La capitulation du 30 septembre 1681 garantit à la ville annexée le maintien du Kaufhaus et des droits afférents, en particulier l’exemption de droits de douane pour son commerce au Pont du Rhin. De longues négociations aboutissent à préciser ces concessions très générales, contestées par les Fermiers royaux qui ont repris la collecte des péages d’Alsace (voir : Ferme des Impôts). C’est ainsi que la ville continue de disposer du monopole d’entrepôt dans un rayon de deux lieues et la Ferme générale ne peut pas y établir d’entrepôt concurrent. La ville conserve le privilège de navigation sur le Rhin pour ses bateliers. Les marchandises venant ou partant de Strasbourg, ou celles qui passent en transit continuent d’être astreintes à l’entrepôt à la Douane de Strasbourg. Les marchandises venant du ou destinées au Saint Empire (par la Basse-Alsace) sont exempts de droits de douane, celles venant de ou destinées à la Suisse ou à la Franche-Comté (par la Haute-Alsace) paient des droits réduits. Il en va de même quand les produits proviennent de ou sont destinés à l’intérieur du royaume. Les marchandises destinées à l’Alsace même paient un droit réduit, sauf si elles sont achetées au détail à Strasbourg, auquel cas elles sont exemptes. Demi-tarif encore pour les marchandises vendues à Strasbourg pendant les Foires de la Saint-Jean et la Foire de Noël (voir : Christkindelsmarkt, Foire). Dès 1686, le gouvernement royal avait contraint la ville à affermer la douane, ainsi que de nombreuses autres perceptions. Elles rapportent pourtant peu, car en période de guerre, les mouvements de marchandises destinées aux troupes sont exempts de droits. Jean-Christophe Kellermann et ses associés emportent l’enchère.
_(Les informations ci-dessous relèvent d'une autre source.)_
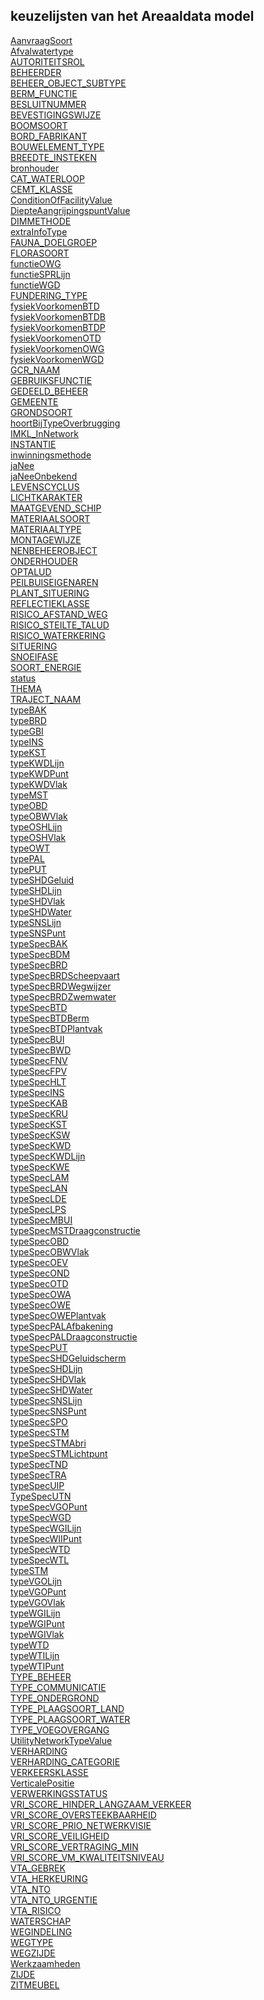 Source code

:## keuzelijsten van het Areaaldata model<br>

[AanvraagSoort](AanvraagSoort.html)<br>[Afvalwatertype](Afvalwatertype.html)<br>[AUTORITEITSROL](AUTORITEITSROL.html)<br>[BEHEERDER](BEHEERDER.html)<br>[BEHEER_OBJECT_SUBTYPE](BEHEER_OBJECT_SUBTYPE.html)<br>[BERM_FUNCTIE](BERM_FUNCTIE.html)<br>[BESLUITNUMMER](BESLUITNUMMER.html)<br>[BEVESTIGINGSWIJZE](BEVESTIGINGSWIJZE.html)<br>[BOOMSOORT](BOOMSOORT.html)<br>[BORD_FABRIKANT](BORD_FABRIKANT.html)<br>[BOUWELEMENT_TYPE](BOUWELEMENT_TYPE.html)<br>[BREEDTE_INSTEKEN](BREEDTE_INSTEKEN.html)<br>[bronhouder](bronhouder.html)<br>[CAT_WATERLOOP](CAT_WATERLOOP.html)<br>[CEMT_KLASSE](CEMT_KLASSE.html)<br>[ConditionOfFacilityValue](ConditionOfFacilityValue.html)<br>[DiepteAangrijpingspuntValue](DiepteAangrijpingspuntValue.html)<br>[DIMMETHODE](DIMMETHODE.html)<br>[extraInfoType](extraInfoType.html)<br>[FAUNA_DOELGROEP](FAUNA_DOELGROEP.html)<br>[FLORASOORT](FLORASOORT.html)<br>[functieOWG](functieOWG.html)<br>[functieSPRLijn](functieSPRLijn.html)<br>[functieWGD](functieWGD.html)<br>[FUNDERING_TYPE](FUNDERING_TYPE.html)<br>[fysiekVoorkomenBTD](fysiekVoorkomenBTD.html)<br>[fysiekVoorkomenBTDB](fysiekVoorkomenBTDB.html)<br>[fysiekVoorkomenBTDP](fysiekVoorkomenBTDP.html)<br>[fysiekVoorkomenOTD](fysiekVoorkomenOTD.html)<br>[fysiekVoorkomenOWG](fysiekVoorkomenOWG.html)<br>[fysiekVoorkomenWGD](fysiekVoorkomenWGD.html)<br>[GCR_NAAM](GCR_NAAM.html)<br>[GEBRUIKSFUNCTIE](GEBRUIKSFUNCTIE.html)<br>[GEDEELD_BEHEER](GEDEELD_BEHEER.html)<br>[GEMEENTE](GEMEENTE.html)<br>[GRONDSOORT](GRONDSOORT.html)<br>[hoortBijTypeOverbrugging](hoortBijTypeOverbrugging.html)<br>[IMKL_InNetwork](IMKL_InNetwork.html)<br>[INSTANTIE](INSTANTIE.html)<br>[inwinningsmethode](inwinningsmethode.html)<br>[jaNee](jaNee.html)<br>[jaNeeOnbekend](jaNeeOnbekend.html)<br>[LEVENSCYCLUS](LEVENSCYCLUS.html)<br>[LICHTKARAKTER](LICHTKARAKTER.html)<br>[MAATGEVEND_SCHIP](MAATGEVEND_SCHIP.html)<br>[MATERIAALSOORT](MATERIAALSOORT.html)<br>[MATERIAALTYPE](MATERIAALTYPE.html)<br>[MONTAGEWIJZE](MONTAGEWIJZE.html)<br>[NENBEHEEROBJECT](NENBEHEEROBJECT.html)<br>[ONDERHOUDER](ONDERHOUDER.html)<br>[OPTALUD](OPTALUD.html)<br>[PEILBUISEIGENAREN](PEILBUISEIGENAREN.html)<br>[PLANT_SITUERING](PLANT_SITUERING.html)<br>[REFLECTIEKLASSE](REFLECTIEKLASSE.html)<br>[RISICO_AFSTAND_WEG](RISICO_AFSTAND_WEG.html)<br>[RISICO_STEILTE_TALUD](RISICO_STEILTE_TALUD.html)<br>[RISICO_WATERKERING](RISICO_WATERKERING.html)<br>[SITUERING](SITUERING.html)<br>[SNOEIFASE](SNOEIFASE.html)<br>[SOORT_ENERGIE](SOORT_ENERGIE.html)<br>[status](status.html)<br>[THEMA](THEMA.html)<br>[TRAJECT_NAAM](TRAJECT_NAAM.html)<br>[typeBAK](typeBAK.html)<br>[typeBRD](typeBRD.html)<br>[typeGBI](typeGBI.html)<br>[typeINS](typeINS.html)<br>[typeKST](typeKST.html)<br>[typeKWDLijn](typeKWDLijn.html)<br>[typeKWDPunt](typeKWDPunt.html)<br>[typeKWDVlak](typeKWDVlak.html)<br>[typeMST](typeMST.html)<br>[typeOBD](typeOBD.html)<br>[typeOBWVlak](typeOBWVlak.html)<br>[typeOSHLijn](typeOSHLijn.html)<br>[typeOSHVlak](typeOSHVlak.html)<br>[typeOWT](typeOWT.html)<br>[typePAL](typePAL.html)<br>[typePUT](typePUT.html)<br>[typeSHDGeluid](typeSHDGeluid.html)<br>[typeSHDLijn](typeSHDLijn.html)<br>[typeSHDVlak](typeSHDVlak.html)<br>[typeSHDWater](typeSHDWater.html)<br>[typeSNSLijn](typeSNSLijn.html)<br>[typeSNSPunt](typeSNSPunt.html)<br>[typeSpecBAK](typeSpecBAK.html)<br>[typeSpecBDM](typeSpecBDM.html)<br>[typeSpecBRD](typeSpecBRD.html)<br>[typeSpecBRDScheepvaart](typeSpecBRDScheepvaart.html)<br>[typeSpecBRDWegwijzer](typeSpecBRDWegwijzer.html)<br>[typeSpecBRDZwemwater](typeSpecBRDZwemwater.html)<br>[typeSpecBTD](typeSpecBTD.html)<br>[typeSpecBTDBerm](typeSpecBTDBerm.html)<br>[typeSpecBTDPlantvak](typeSpecBTDPlantvak.html)<br>[typeSpecBUI](typeSpecBUI.html)<br>[typeSpecBWD](typeSpecBWD.html)<br>[typeSpecFNV](typeSpecFNV.html)<br>[typeSpecFPV](typeSpecFPV.html)<br>[typeSpecHLT](typeSpecHLT.html)<br>[typeSpecINS](typeSpecINS.html)<br>[typeSpecKAB](typeSpecKAB.html)<br>[typeSpecKRU](typeSpecKRU.html)<br>[typeSpecKST](typeSpecKST.html)<br>[typeSpecKSW](typeSpecKSW.html)<br>[typeSpecKWD](typeSpecKWD.html)<br>[typeSpecKWDLijn](typeSpecKWDLijn.html)<br>[typeSpecKWE](typeSpecKWE.html)<br>[typeSpecLAM](typeSpecLAM.html)<br>[typeSpecLAN](typeSpecLAN.html)<br>[typeSpecLDE](typeSpecLDE.html)<br>[typeSpecLPS](typeSpecLPS.html)<br>[typeSpecMBUI](typeSpecMBUI.html)<br>[typeSpecMSTDraagconstructie](typeSpecMSTDraagconstructie.html)<br>[typeSpecOBD](typeSpecOBD.html)<br>[typeSpecOBWVlak](typeSpecOBWVlak.html)<br>[typeSpecOEV](typeSpecOEV.html)<br>[typeSpecOND](typeSpecOND.html)<br>[typeSpecOTD](typeSpecOTD.html)<br>[typeSpecOWA](typeSpecOWA.html)<br>[typeSpecOWE](typeSpecOWE.html)<br>[typeSpecOWEPlantvak](typeSpecOWEPlantvak.html)<br>[typeSpecPALAfbakening](typeSpecPALAfbakening.html)<br>[typeSpecPALDraagconstructie](typeSpecPALDraagconstructie.html)<br>[typeSpecPUT](typeSpecPUT.html)<br>[typeSpecSHDGeluidscherm](typeSpecSHDGeluidscherm.html)<br>[typeSpecSHDLijn](typeSpecSHDLijn.html)<br>[typeSpecSHDVlak](typeSpecSHDVlak.html)<br>[typeSpecSHDWater](typeSpecSHDWater.html)<br>[typeSpecSNSLijn](typeSpecSNSLijn.html)<br>[typeSpecSNSPunt](typeSpecSNSPunt.html)<br>[typeSpecSPO](typeSpecSPO.html)<br>[typeSpecSTM](typeSpecSTM.html)<br>[typeSpecSTMAbri](typeSpecSTMAbri.html)<br>[typeSpecSTMLichtpunt](typeSpecSTMLichtpunt.html)<br>[typeSpecTND](typeSpecTND.html)<br>[typeSpecTRA](typeSpecTRA.html)<br>[typeSpecUIP](typeSpecUIP.html)<br>[TypeSpecUTN](TypeSpecUTN.html)<br>[typeSpecVGOPunt](typeSpecVGOPunt.html)<br>[typeSpecWGD](typeSpecWGD.html)<br>[typeSpecWGILijn](typeSpecWGILijn.html)<br>[typeSpecWIIPunt](typeSpecWIIPunt.html)<br>[typeSpecWTD](typeSpecWTD.html)<br>[typeSpecWTL](typeSpecWTL.html)<br>[typeSTM](typeSTM.html)<br>[typeVGOLijn](typeVGOLijn.html)<br>[typeVGOPunt](typeVGOPunt.html)<br>[typeVGOVlak](typeVGOVlak.html)<br>[typeWGILijn](typeWGILijn.html)<br>[typeWGIPunt](typeWGIPunt.html)<br>[typeWGIVlak](typeWGIVlak.html)<br>[typeWTD](typeWTD.html)<br>[typeWTILijn](typeWTILijn.html)<br>[typeWTIPunt](typeWTIPunt.html)<br>[TYPE_BEHEER](TYPE_BEHEER.html)<br>[TYPE_COMMUNICATIE](TYPE_COMMUNICATIE.html)<br>[TYPE_ONDERGROND](TYPE_ONDERGROND.html)<br>[TYPE_PLAAGSOORT_LAND](TYPE_PLAAGSOORT_LAND.html)<br>[TYPE_PLAAGSOORT_WATER](TYPE_PLAAGSOORT_WATER.html)<br>[TYPE_VOEGOVERGANG](TYPE_VOEGOVERGANG.html)<br>[UtilityNetworkTypeValue](UtilityNetworkTypeValue.html)<br>[VERHARDING](VERHARDING.html)<br>[VERHARDING_CATEGORIE](VERHARDING_CATEGORIE.html)<br>[VERKEERSKLASSE](VERKEERSKLASSE.html)<br>[VerticalePositie](VerticalePositie.html)<br>[VERWERKINGSSTATUS](VERWERKINGSSTATUS.html)<br>[VRI_SCORE_HINDER_LANGZAAM_VERKEER](VRI_SCORE_HINDER_LANGZAAM_VERKEER.html)<br>[VRI_SCORE_OVERSTEEKBAARHEID](VRI_SCORE_OVERSTEEKBAARHEID.html)<br>[VRI_SCORE_PRIO_NETWERKVISIE](VRI_SCORE_PRIO_NETWERKVISIE.html)<br>[VRI_SCORE_VEILIGHEID](VRI_SCORE_VEILIGHEID.html)<br>[VRI_SCORE_VERTRAGING_MIN](VRI_SCORE_VERTRAGING_MIN.html)<br>[VRI_SCORE_VM_KWALITEITSNIVEAU](VRI_SCORE_VM_KWALITEITSNIVEAU.html)<br>[VTA_GEBREK](VTA_GEBREK.html)<br>[VTA_HERKEURING](VTA_HERKEURING.html)<br>[VTA_NTO](VTA_NTO.html)<br>[VTA_NTO_URGENTIE](VTA_NTO_URGENTIE.html)<br>[VTA_RISICO](VTA_RISICO.html)<br>[WATERSCHAP](WATERSCHAP.html)<br>[WEGINDELING](WEGINDELING.html)<br>[WEGTYPE](WEGTYPE.html)<br>[WEGZIJDE](WEGZIJDE.html)<br>[Werkzaamheden](Werkzaamheden.html)<br>[ZIJDE](ZIJDE.html)<br>[ZITMEUBEL](ZITMEUBEL.html)<br>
En 1687, le gouvernement royal crée le Corps des marchands, institution qui regroupe désormais les marchands de Strasbourg, appartenant aux cinq tribus marchandes (Mauresse, Lanterne, Gourmets et Francs-Bourgeois) et Kellermann est nommé prévôt des marchands (voir : Commerce, Corps des Marchands, Kaufmann).

De la Révolution à 1815

Les privilèges de la ville de Strasbourg sont abolis en 1790, avec le « reculement des barrières » (voir : Commerce), et les recettes de douane et d’entrepôt reviennent à l’État (voir : Impositions). À partir de cette date, l’Alsace et Strasbourg se voient imposer le régime commun douanier à la France, (avec ses exceptions). L’entrepôt s’impose pour les importations et les exportations, avec des procédures uniformes : visite des balles et ballots, pesées, décompte, plombage, expédition avec acquits à caution, puis transport sans plus de vérification en cours de route. Mais Strasbourg proteste tout au long de la période en réclamant avec l’entrepôt, le régime du transit. Les ruptures de charge imposées par les difficultés de la navigation rhénane, les monopoles de la batellerie (Cologne, Mayence, Bâle, Mannheim en 1811), les coûts des péages, l’insécurité, les tarifs douaniers des États riverains et les prix des commissionnaires et transporteurs, imposent aux marchands et aux transporteurs des arrêts sur les parcours. C’est en particulier le cas pour la voie maritime et fluviale rhénane des Pays-Bas à la Suisse, concurrencée depuis l’amélioration du réseau routier de la rive droite (voir : Inspecteurs des Ponts et Chaussées) par la voie terrestre. Le transit permettrait aux marchandises d’être entreposées en franchise, pourvues d’un acquit à caution, et de reprendre le voyage comme si elles n’avaient pas franchi de frontière douanière.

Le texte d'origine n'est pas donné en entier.